Di tengah masyarakat Indonesia yang kadang – kadang suka mempertajam masalah “mayoritas–minoritas”, adalah wajar bila kelompok minoritas sangat bangga bila ada putra putri terbaiknya yang ikut berkiprah / berkarya bagi bangsa. Lebih – lebih bila tokoh ini fasih “memperkatakan imannya” atau mengeluarkan statement-statement yang khas dari agamanya.
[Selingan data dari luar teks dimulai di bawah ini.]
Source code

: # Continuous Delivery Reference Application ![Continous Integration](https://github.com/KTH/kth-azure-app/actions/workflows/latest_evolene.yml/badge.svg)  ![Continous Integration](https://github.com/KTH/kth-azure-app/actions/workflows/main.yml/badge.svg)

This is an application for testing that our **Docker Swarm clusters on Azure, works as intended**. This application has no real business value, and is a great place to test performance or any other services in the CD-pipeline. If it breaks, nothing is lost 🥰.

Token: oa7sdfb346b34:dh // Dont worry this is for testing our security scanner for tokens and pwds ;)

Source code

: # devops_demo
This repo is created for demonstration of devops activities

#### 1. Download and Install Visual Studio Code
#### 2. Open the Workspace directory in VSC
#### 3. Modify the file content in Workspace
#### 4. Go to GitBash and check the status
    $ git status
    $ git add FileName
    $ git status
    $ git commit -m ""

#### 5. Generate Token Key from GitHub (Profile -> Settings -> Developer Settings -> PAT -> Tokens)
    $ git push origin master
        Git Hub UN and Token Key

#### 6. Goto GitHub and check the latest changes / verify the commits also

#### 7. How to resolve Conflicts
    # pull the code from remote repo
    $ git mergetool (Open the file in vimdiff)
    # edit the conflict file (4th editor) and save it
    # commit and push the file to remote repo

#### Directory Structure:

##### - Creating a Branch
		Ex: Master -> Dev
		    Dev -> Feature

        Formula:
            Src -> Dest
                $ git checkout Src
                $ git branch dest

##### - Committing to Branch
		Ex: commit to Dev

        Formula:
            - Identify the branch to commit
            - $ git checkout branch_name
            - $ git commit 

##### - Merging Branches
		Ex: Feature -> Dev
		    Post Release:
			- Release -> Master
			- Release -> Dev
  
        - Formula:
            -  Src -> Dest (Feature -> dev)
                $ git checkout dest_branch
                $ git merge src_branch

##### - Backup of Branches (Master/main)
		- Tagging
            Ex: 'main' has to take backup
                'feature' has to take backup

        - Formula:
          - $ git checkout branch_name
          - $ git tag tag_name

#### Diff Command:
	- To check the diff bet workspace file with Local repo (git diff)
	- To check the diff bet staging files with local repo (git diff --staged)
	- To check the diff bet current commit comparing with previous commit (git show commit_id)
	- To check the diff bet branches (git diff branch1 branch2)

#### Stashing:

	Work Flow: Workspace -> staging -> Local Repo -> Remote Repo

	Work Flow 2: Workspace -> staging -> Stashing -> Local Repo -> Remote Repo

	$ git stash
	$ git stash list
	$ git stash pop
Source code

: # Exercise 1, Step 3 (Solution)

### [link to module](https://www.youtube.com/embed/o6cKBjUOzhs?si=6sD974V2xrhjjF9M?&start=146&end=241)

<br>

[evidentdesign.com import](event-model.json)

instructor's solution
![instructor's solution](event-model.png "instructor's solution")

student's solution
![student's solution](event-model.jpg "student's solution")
Seringkali tokoh/putra–putri terbaik ini bakalan dipandang selalu benar dan tanpa cela. Orang yang berani mengkritisi, bakalan dibully oleh netizen yang seagama dengan tokoh tersebut. Seakan–akan orang yang mengkritisi sedang mengganggu orang “yang diurapi TUHAN”. Di sisi lain, ada juga memang yang membela bukan karena seiman, tapi karena sekubu.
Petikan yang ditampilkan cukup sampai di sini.